[Task details]: The reply has to contain each record exactly as written.

[Data]:
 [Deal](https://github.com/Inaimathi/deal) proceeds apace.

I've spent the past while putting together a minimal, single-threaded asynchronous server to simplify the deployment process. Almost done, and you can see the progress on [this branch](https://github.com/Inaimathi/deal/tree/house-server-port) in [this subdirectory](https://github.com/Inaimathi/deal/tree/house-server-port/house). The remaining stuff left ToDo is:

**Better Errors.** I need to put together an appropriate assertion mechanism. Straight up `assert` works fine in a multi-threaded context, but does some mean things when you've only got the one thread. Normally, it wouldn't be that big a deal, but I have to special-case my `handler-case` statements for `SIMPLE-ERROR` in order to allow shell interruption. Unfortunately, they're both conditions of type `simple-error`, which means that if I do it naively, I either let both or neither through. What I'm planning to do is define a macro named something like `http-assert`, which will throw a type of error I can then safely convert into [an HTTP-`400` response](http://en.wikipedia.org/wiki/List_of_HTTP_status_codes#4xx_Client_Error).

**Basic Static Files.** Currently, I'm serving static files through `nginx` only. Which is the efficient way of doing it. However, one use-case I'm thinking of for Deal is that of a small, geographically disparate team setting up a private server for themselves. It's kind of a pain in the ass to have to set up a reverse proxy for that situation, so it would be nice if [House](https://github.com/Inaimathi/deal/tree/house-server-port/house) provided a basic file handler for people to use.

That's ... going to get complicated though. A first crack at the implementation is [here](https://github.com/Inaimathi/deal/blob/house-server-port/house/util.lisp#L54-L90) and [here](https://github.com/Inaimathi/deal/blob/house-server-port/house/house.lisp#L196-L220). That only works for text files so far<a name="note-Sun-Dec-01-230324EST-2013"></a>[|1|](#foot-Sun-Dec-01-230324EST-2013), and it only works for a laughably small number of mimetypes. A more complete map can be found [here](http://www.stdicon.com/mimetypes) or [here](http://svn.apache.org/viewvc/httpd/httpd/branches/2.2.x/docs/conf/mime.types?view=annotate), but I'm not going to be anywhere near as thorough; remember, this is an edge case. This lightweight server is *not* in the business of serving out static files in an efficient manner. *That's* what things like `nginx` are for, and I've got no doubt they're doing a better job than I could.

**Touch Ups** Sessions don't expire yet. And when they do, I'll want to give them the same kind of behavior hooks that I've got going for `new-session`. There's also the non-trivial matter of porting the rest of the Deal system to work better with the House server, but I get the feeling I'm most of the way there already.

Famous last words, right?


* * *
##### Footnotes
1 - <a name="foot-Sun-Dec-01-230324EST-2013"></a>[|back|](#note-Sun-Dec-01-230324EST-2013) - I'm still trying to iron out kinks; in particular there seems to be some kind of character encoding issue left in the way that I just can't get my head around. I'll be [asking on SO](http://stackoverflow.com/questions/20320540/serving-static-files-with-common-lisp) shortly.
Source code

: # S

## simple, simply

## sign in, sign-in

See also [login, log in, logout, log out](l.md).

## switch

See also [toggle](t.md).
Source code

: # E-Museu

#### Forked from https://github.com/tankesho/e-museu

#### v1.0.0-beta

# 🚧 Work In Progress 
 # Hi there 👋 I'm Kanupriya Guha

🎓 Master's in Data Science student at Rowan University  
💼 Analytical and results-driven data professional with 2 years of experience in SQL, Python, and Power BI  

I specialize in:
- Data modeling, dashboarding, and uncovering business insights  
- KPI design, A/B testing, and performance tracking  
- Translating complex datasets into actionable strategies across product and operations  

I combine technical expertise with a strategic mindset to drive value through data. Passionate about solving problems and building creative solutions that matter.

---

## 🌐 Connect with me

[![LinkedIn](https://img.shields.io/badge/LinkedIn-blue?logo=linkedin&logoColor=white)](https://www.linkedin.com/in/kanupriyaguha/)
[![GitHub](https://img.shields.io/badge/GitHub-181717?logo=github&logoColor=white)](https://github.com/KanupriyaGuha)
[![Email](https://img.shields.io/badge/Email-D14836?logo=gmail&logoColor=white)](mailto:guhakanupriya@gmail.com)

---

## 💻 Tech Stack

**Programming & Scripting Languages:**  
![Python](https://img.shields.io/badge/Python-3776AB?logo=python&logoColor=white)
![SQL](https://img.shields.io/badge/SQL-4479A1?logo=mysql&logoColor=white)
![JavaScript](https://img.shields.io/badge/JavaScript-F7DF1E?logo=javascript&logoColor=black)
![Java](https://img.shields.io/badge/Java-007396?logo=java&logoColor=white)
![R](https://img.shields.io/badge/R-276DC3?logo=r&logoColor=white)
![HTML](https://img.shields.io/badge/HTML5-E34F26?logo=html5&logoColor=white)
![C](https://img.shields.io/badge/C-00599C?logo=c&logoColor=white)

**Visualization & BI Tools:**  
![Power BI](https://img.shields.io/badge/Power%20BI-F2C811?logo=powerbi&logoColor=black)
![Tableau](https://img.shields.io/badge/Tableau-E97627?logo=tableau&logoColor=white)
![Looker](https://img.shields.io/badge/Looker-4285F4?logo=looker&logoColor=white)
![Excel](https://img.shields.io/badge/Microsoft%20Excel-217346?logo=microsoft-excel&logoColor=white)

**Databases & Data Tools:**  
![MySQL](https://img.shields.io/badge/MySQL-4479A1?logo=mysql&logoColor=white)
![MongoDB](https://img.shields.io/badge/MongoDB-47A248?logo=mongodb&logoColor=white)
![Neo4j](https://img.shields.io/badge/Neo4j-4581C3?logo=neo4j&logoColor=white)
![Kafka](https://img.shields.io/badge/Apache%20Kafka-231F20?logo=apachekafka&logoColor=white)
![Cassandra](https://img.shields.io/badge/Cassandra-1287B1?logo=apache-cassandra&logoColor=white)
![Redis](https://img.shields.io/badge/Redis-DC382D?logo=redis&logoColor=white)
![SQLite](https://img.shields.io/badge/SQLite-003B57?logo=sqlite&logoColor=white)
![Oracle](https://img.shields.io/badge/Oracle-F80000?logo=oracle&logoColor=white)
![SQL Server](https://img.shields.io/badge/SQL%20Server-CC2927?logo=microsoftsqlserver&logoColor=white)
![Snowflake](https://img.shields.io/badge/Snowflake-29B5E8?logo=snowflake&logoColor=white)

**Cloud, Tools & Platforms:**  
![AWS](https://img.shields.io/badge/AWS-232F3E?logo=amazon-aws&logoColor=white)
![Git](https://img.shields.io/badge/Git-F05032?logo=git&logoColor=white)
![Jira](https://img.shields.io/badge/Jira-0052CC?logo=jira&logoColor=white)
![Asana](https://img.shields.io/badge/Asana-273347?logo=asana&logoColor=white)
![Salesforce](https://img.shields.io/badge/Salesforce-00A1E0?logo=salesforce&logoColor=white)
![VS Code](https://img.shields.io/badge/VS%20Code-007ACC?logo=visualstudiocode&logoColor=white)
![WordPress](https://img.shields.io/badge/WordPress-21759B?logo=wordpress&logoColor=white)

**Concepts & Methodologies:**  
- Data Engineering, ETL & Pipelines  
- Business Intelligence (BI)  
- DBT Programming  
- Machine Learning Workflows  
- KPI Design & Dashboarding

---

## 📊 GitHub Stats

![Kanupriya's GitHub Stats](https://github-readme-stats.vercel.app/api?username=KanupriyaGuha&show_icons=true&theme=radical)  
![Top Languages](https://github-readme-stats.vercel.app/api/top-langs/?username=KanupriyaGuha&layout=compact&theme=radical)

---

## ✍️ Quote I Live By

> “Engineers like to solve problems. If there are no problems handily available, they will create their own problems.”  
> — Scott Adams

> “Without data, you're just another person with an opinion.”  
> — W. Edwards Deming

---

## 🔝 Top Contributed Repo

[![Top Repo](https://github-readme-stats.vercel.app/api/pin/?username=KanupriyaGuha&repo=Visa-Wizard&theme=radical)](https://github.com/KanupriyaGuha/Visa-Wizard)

[Result of this exercise]:
 [Deal](https://github.com/Inaimathi/deal) proceeds apace.

I've spent the past while putting together a minimal, single-threaded asynchronous server to simplify the deployment process. Almost done, and you can see the progress on [this branch](https://github.com/Inaimathi/deal/tree/house-server-port) in [this subdirectory](https://github.com/Inaimathi/deal/tree/house-server-port/house). The remaining stuff left ToDo is:

**Better Errors.** I need to put together an appropriate assertion mechanism. Straight up `assert` works fine in a multi-threaded context, but does some mean things when you've only got the one thread. Normally, it wouldn't be that big a deal, but I have to special-case my `handler-case` statements for `SIMPLE-ERROR` in order to allow shell interruption. Unfortunately, they're both conditions of type `simple-error`, which means that if I do it naively, I either let both or neither through. What I'm planning to do is define a macro named something like `http-assert`, which will throw a type of error I can then safely convert into [an HTTP-`400` response](http://en.wikipedia.org/wiki/List_of_HTTP_status_codes#4xx_Client_Error).

**Basic Static Files.** Currently, I'm serving static files through `nginx` only. Which is the efficient way of doing it. However, one use-case I'm thinking of for Deal is that of a small, geographically disparate team setting up a private server for themselves. It's kind of a pain in the ass to have to set up a reverse proxy for that situation, so it would be nice if [House](https://github.com/Inaimathi/deal/tree/house-server-port/house) provided a basic file handler for people to use.

That's ... going to get complicated though. A first crack at the implementation is [here](https://github.com/Inaimathi/deal/blob/house-server-port/house/util.lisp#L54-L90) and [here](https://github.com/Inaimathi/deal/blob/house-server-port/house/house.lisp#L196-L220). That only works for text files so far<a name="note-Sun-Dec-01-230324EST-2013"></a>[|1|](#foot-Sun-Dec-01-230324EST-2013), and it only works for a laughably small number of mimetypes. A more complete map can be found [here](http://www.stdicon.com/mimetypes) or [here](http://svn.apache.org/viewvc/httpd/httpd/branches/2.2.x/docs/conf/mime.types?view=annotate), but I'm not going to be anywhere near as thorough; remember, this is an edge case. This lightweight server is *not* in the business of serving out static files in an efficient manner. *That's* what things like `nginx` are for, and I've got no doubt they're doing a better job than I could.

**Touch Ups** Sessions don't expire yet. And when they do, I'll want to give them the same kind of behavior hooks that I've got going for `new-session`. There's also the non-trivial matter of porting the rest of the Deal system to work better with the House server, but I get the feeling I'm most of the way there already.

Famous last words, right?


* * *
##### Footnotes
1 - <a name="foot-Sun-Dec-01-230324EST-2013"></a>[|back|](#note-Sun-Dec-01-230324EST-2013) - I'm still trying to iron out kinks; in particular there seems to be some kind of character encoding issue left in the way that I just can't get my head around. I'll be [asking on SO](http://stackoverflow.com/questions/20320540/serving-static-files-with-common-lisp) shortly.
Source code

: # S

## simple, simply

## sign in, sign-in

See also [login, log in, logout, log out](l.md).

## switch

See also [toggle](t.md).
Source code

: # E-Museu

#### Forked from https://github.com/tankesho/e-museu

#### v1.0.0-beta

# 🚧 Work In Progress 
 # Hi there 👋 I'm Kanupriya Guha

🎓 Master's in Data Science student at Rowan University  
💼 Analytical and results-driven data professional with 2 years of experience in SQL, Python, and Power BI  

I specialize in:
- Data modeling, dashboarding, and uncovering business insights  
- KPI design, A/B testing, and performance tracking  
- Translating complex datasets into actionable strategies across product and operations  

I combine technical expertise with a strategic mindset to drive value through data. Passionate about solving problems and building creative solutions that matter.

---

## 🌐 Connect with me

[![LinkedIn](https://img.shields.io/badge/LinkedIn-blue?logo=linkedin&logoColor=white)](https://www.linkedin.com/in/kanupriyaguha/)
[![GitHub](https://img.shields.io/badge/GitHub-181717?logo=github&logoColor=white)](https://github.com/KanupriyaGuha)
[![Email](https://img.shields.io/badge/Email-D14836?logo=gmail&logoColor=white)](mailto:guhakanupriya@gmail.com)

---

## 💻 Tech Stack

**Programming & Scripting Languages:**  
![Python](https://img.shields.io/badge/Python-3776AB?logo=python&logoColor=white)
![SQL](https://img.shields.io/badge/SQL-4479A1?logo=mysql&logoColor=white)
![JavaScript](https://img.shields.io/badge/JavaScript-F7DF1E?logo=javascript&logoColor=black)
![Java](https://img.shields.io/badge/Java-007396?logo=java&logoColor=white)
![R](https://img.shields.io/badge/R-276DC3?logo=r&logoColor=white)
![HTML](https://img.shields.io/badge/HTML5-E34F26?logo=html5&logoColor=white)
![C](https://img.shields.io/badge/C-00599C?logo=c&logoColor=white)

**Visualization & BI Tools:**  
![Power BI](https://img.shields.io/badge/Power%20BI-F2C811?logo=powerbi&logoColor=black)
![Tableau](https://img.shields.io/badge/Tableau-E97627?logo=tableau&logoColor=white)
![Looker](https://img.shields.io/badge/Looker-4285F4?logo=looker&logoColor=white)
![Excel](https://img.shields.io/badge/Microsoft%20Excel-217346?logo=microsoft-excel&logoColor=white)

**Databases & Data Tools:**  
![MySQL](https://img.shields.io/badge/MySQL-4479A1?logo=mysql&logoColor=white)
![MongoDB](https://img.shields.io/badge/MongoDB-47A248?logo=mongodb&logoColor=white)
![Neo4j](https://img.shields.io/badge/Neo4j-4581C3?logo=neo4j&logoColor=white)
![Kafka](https://img.shields.io/badge/Apache%20Kafka-231F20?logo=apachekafka&logoColor=white)
![Cassandra](https://img.shields.io/badge/Cassandra-1287B1?logo=apache-cassandra&logoColor=white)
![Redis](https://img.shields.io/badge/Redis-DC382D?logo=redis&logoColor=white)
![SQLite](https://img.shields.io/badge/SQLite-003B57?logo=sqlite&logoColor=white)
![Oracle](https://img.shields.io/badge/Oracle-F80000?logo=oracle&logoColor=white)
![SQL Server](https://img.shields.io/badge/SQL%20Server-CC2927?logo=microsoftsqlserver&logoColor=white)
![Snowflake](https://img.shields.io/badge/Snowflake-29B5E8?logo=snowflake&logoColor=white)

**Cloud, Tools & Platforms:**  
![AWS](https://img.shields.io/badge/AWS-232F3E?logo=amazon-aws&logoColor=white)
![Git](https://img.shields.io/badge/Git-F05032?logo=git&logoColor=white)
![Jira](https://img.shields.io/badge/Jira-0052CC?logo=jira&logoColor=white)
![Asana](https://img.shields.io/badge/Asana-273347?logo=asana&logoColor=white)
![Salesforce](https://img.shields.io/badge/Salesforce-00A1E0?logo=salesforce&logoColor=white)
![VS Code](https://img.shields.io/badge/VS%20Code-007ACC?logo=visualstudiocode&logoColor=white)
![WordPress](https://img.shields.io/badge/WordPress-21759B?logo=wordpress&logoColor=white)

**Concepts & Methodologies:**  
- Data Engineering, ETL & Pipelines  
- Business Intelligence (BI)  
- DBT Programming  
- Machine Learning Workflows  
- KPI Design & Dashboarding

---

## 📊 GitHub Stats

![Kanupriya's GitHub Stats](https://github-readme-stats.vercel.app/api?username=KanupriyaGuha&show_icons=true&theme=radical)  
![Top Languages](https://github-readme-stats.vercel.app/api/top-langs/?username=KanupriyaGuha&layout=compact&theme=radical)

---

## ✍️ Quote I Live By

> “Engineers like to solve problems. If there are no problems handily available, they will create their own problems.”  
> — Scott Adams

> “Without data, you're just another person with an opinion.”  
> — W. Edwards Deming

---

## 🔝 Top Contributed Repo

[![Top Repo](https://github-readme-stats.vercel.app/api/pin/?username=KanupriyaGuha&repo=Visa-Wizard&theme=radical)](https://github.com/KanupriyaGuha/Visa-Wizard)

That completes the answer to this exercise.